Article Directory
1, lxml and XPath Introduction
Because the main job is crawling reptiles HTML document, use regular expressions to parse the efficiency of development not only slow, too slow resolution efficiency, thereby using parsing library on the choice our last.

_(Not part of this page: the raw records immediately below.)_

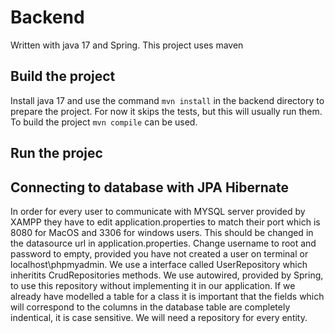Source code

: # Backend

Written with java 17 and Spring. This project uses maven

## Build the project
Install java 17 and use the command `mvn install` in the backend directory to prepare the project. For now it skips the tests, but this will usually run them. To build the project `mvn compile` can be used.

## Run the projec

## Connecting to database with JPA Hibernate
In order for every user to communicate with MYSQL server provided by XAMPP they have to
edit application.properties to match their port which is 8080 for MacOS and 3306 for windows users. This should be changed in the datasource url in application.properties. Change username to root and password to empty, provided you have not created a user on terminal or localhost\phpmyadmin\. We use a interface called UserRepository which inheritits CrudRepositories methods. We use autowired, provided by Spring, to use this repository without implementing it in our application. If we already have modelled a table for a class it is important that the fields which will correspond to the columns in the database table are completely indentical, it is case sensitive. We will need a repository for every entity. 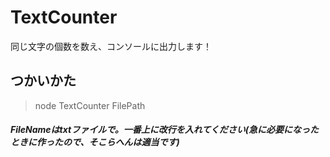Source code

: # TextCounter
同じ文字の個数を数え、コンソールに出力します！  

## つかいかた
> node TextCounter FilePath  
##### FileNameはtxtファイルで。一番上に改行を入れてください(急に必要になったときに作ったので、そこらへんは適当です)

XPath (XML Path Language) is an XML document to find information in the language, it can also be used to retrieve the HTML. lxml is a high performance library of Python HTML / XML parser, supports XPath syntax.
2, XPath rules
3, using the library lxml
3.1 Get HTML
def getHtml():
text = """
<tr>
<td width="46">48</td>
<td width="142" class="left"><a href="https://nba.hupu.com/players/terryrozier-150005.html">特里-罗齐尔</a></td>
<td width="50"><a href="https://nba.hupu.com/teams/hornets">黄蜂</a></td>
<td class="bg_b">18.00</td>
<td>6.30-14.90</td>
<td>42.3%</td>
<td>2.70-6.70</td>
<td>40.7%</td>
<td>2.60-3.00</td>
<td>87.4%</td>
<td width="50">63</td>
<td width="70">34.30</td>
</tr>
"""
html = etree.HTML(text=text)
print(type(html)) # 将一段文本转化为lxml.etree._Element对象
html = etree.tostring(html,encoding='utf-8').decode('utf-8') # 将lxml.etree._Element对象转化为文本的二进制数据,再解码为utf-8
return html
The resulting output is:
3.2, access to all the nodes
from lxml import etree
def getHtml():
text = """
<tr>
<td width="46">48</td>
<td width="142" class="left"><a href="https://nba.hupu.com/players/terryrozier-150005.html">特里-罗齐尔</a></td>
<td width="50"><a href="https://nba.hupu.com/teams/hornets">黄蜂</a></td>
<td class="bg_b">18.00</td>
<td>6.30-14.90</td>
<td>42.3%</td>
<td>2.70-6.70</td>
<td>40.7%</td>
<td>2.60-3.00</td>
<td>87.4%</td>
<td width="50">63</td>
<td width="70">34.30</td>
</tr>
"""
html = etree.HTML(text=text)
print(type(html)) # 将一段文本转化为lxml.etree._Element对象
return html
if __name__ == '__main__':
html = getHtml()
elements = html.xpath('//*')
for e in elements:
print(e)
3.3, the properties specified node
html = getHtml()
elements = html.xpath('//td[@class="left"]')
for e in elements:
print(e)
3.4, access to text
from lxml import etree
def getHtml():
text = """
<tr>
<td width="46">48</td>
<td width="142" class="left"><a href="https://nba.hupu.com/players/terryrozier-150005.html">特里-罗齐尔</a></td>
<td width="50"><a href="https://nba.hupu.com/teams/hornets">黄蜂</a></td>
<td class="bg_b">18.00</td>
<td>6.30-14.90</td>
<td>42.3%</td>
<td>2.70-6.70</td>
<td>40.7%</td>
<td>2.60-3.00</td>
<td>87.4%</td>
<td width="50">63</td>
<td width="70">34.30</td>
</tr>
"""
html = etree.HTML(text=text)
# print(type(html)) # 将一段文本转化为lxml.etree._Element对象
return html
if __name__ == '__main__':
html = getHtml()
elements = html.xpath('//td[@class="left"]/a/text()')
for e in elements:
print(e)
3.5 Other methods
Can be obtained by looking at other nodes documentation method, basically similar.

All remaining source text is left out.